The difference relies partly on who the main character is. As I said before, the Dhovakiin is merely a vehicle for the player’s whim and has no will of his own. He is meant to be a blank slate so that the player can take on the role. But by being a blank slate, he is incapable of laying down the ground work and foundation for the story. Meanwhile Adam Jensen is a person who has aspirations, goals and vices. The player taking on the role of the character facilitates the story and exposition isn’t forced but can come organically. There is a moment in game where you talk to an old friend from your days on SWAT. She begins to talk about how local gangs called the MCB are going to war with the DRB. While this is something that the player doesn’t know, Adam knows and elaborates that they stand for Motor City Bangers and the Derelict Row Ballars, as if he is remembering who they are. This is more of a natural way of delivering exposition, while maintaining theme, story and the fourth wall.

In conclusion, having choices in a game is not inherently a good or bad thing.
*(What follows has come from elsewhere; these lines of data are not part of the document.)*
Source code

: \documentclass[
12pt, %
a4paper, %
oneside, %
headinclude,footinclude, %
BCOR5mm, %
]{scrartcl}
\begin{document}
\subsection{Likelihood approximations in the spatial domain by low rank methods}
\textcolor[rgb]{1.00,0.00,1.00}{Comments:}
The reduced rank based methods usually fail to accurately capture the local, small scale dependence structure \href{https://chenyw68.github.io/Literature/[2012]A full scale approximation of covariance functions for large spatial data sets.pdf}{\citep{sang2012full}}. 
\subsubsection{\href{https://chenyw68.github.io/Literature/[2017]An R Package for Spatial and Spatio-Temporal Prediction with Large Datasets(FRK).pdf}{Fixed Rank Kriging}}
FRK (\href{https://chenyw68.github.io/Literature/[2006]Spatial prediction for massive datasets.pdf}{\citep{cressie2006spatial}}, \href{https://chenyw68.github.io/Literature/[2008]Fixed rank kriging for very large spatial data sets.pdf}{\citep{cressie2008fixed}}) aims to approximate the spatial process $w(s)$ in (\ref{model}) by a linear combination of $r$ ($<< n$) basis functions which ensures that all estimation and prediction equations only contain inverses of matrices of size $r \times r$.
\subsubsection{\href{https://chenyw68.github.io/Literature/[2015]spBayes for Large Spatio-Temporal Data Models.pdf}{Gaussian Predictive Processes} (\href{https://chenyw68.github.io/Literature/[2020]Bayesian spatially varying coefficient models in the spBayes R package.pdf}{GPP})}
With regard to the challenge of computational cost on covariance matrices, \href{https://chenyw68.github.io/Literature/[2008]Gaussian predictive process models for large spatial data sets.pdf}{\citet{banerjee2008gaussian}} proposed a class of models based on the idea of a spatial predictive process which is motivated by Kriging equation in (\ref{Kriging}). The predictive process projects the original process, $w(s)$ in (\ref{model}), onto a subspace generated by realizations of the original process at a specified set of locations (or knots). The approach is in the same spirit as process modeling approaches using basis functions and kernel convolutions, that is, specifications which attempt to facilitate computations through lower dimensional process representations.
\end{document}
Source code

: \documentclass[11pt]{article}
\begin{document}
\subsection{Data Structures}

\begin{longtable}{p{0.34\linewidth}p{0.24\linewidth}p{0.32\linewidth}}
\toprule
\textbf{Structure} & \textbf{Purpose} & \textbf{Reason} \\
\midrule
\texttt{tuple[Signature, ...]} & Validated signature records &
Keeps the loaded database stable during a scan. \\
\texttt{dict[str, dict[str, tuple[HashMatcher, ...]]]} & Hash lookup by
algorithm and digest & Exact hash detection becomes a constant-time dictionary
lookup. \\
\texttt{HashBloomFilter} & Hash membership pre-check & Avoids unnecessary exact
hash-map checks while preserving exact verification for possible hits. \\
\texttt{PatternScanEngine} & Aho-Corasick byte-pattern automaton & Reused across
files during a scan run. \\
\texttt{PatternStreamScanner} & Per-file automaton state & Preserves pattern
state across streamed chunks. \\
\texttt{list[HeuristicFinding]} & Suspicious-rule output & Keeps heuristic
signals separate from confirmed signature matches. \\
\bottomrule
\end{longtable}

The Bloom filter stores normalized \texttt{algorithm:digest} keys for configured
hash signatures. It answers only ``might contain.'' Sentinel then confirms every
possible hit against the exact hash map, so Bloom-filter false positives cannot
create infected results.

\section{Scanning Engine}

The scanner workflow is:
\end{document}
Simply, it’s how a designer approaches using choices in gameplay to affect the story and how you could use story to support gameplay. We make choices in our daily lives, some of them we are proud of and others not so much. Games are such a unique tool to make us appreciate and feel the weight of choice, their consequences, and how they make us better people. In the end, it’s not about what hardships we face but how we overcome and survive them.